61.9% of patients with HER2-mutant metastatic non-small cell lung cancer treated with ENHERTU achieved a tumor response

Breakthrough Therapy Designation recently granted in the US for ENHERTU in this setting

WILMINGTON, DE, USA I May 29, 2020 I Results from the ongoing Phase II DESTINY-Lung01 trial showed AstraZeneca and Daiichi Sankyo Company, Limited’s (Daiichi Sankyo) ENHERTU® (fam-trastuzumab deruxtecan-nxki) achieved a clinically meaningful tumor response in patients with HER2-mutant (HER2m) unresectable and/or metastatic non-squamous non-small cell lung cancer (NSCLC) whose disease had progressed following one or more systemic therapies.

Lung cancer is the leading cause of cancer death among both men and women and accounts for about one-fifth of all cancer deaths globally, with 80-85% classified as NSCLC. There are currently no medicines approved specifically for the treatment of HER2m NSCLC, which affects approximately 2-4% of patients with NSCLC.

The primary endpoint of confirmed objective response rate (ORR), assessed by independent central review, was 61.9% for patients treated with ENHERTU monotherapy (6.4mg/kg). Patients achieved a disease control rate (DCR) of 90.5% with an estimated median progression-free survival (PFS) of 14.0 months. Median duration of response (DoR) and overall survival (OS) had not yet been reached at the time of data cut-off.

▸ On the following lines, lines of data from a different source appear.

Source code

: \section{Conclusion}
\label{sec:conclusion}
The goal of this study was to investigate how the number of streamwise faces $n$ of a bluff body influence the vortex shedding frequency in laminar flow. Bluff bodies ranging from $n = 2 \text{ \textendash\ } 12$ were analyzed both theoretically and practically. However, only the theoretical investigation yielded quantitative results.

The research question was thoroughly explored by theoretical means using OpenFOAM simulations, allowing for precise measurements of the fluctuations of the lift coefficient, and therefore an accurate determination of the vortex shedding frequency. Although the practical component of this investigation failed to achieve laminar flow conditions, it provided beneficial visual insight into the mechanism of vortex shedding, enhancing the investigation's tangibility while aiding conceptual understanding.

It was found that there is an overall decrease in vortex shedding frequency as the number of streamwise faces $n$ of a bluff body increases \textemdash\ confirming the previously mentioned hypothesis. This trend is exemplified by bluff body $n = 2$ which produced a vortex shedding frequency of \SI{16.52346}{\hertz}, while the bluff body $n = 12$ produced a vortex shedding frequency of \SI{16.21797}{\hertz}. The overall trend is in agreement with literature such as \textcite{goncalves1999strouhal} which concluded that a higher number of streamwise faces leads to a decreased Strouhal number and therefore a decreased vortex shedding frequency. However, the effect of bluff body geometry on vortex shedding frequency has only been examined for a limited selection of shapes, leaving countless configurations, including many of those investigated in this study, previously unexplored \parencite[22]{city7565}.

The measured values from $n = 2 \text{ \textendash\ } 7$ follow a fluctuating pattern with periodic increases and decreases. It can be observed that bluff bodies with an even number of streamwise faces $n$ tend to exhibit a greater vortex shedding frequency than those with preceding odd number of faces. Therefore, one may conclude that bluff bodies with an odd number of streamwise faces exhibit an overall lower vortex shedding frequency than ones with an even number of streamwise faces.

Egbert F. Smit, Professor, MD, Department of Thoracic Oncology at the Netherlands Cancer Institute, Amsterdam, Netherlands and principal investigator in the Phase II DESTINY-Lung01 trial, said: “While there have been important advances in the treatment of lung cancer over the past decade, there are still patients whose tumors continue to progress despite treatment with newer targeted agents or immunotherapies. Understanding additional molecular targets for treatment, such as HER2, is critical to advancing treatment options for these patients and the results seen in the DESTINY-Lung01 trial are very encouraging.”

José Baselga, Executive Vice President, R&D Oncology, said: “The results seen with ENHERTU in patients with metastatic HER2-mutant non-small cell lung cancer are very exciting and highlight the role ENHERTU may have as a new treatment option for patients facing a devastating prognosis. Further, the results demonstrate the potential of ENHERTU to treat another tumor type among patients with extremely high unmet need.”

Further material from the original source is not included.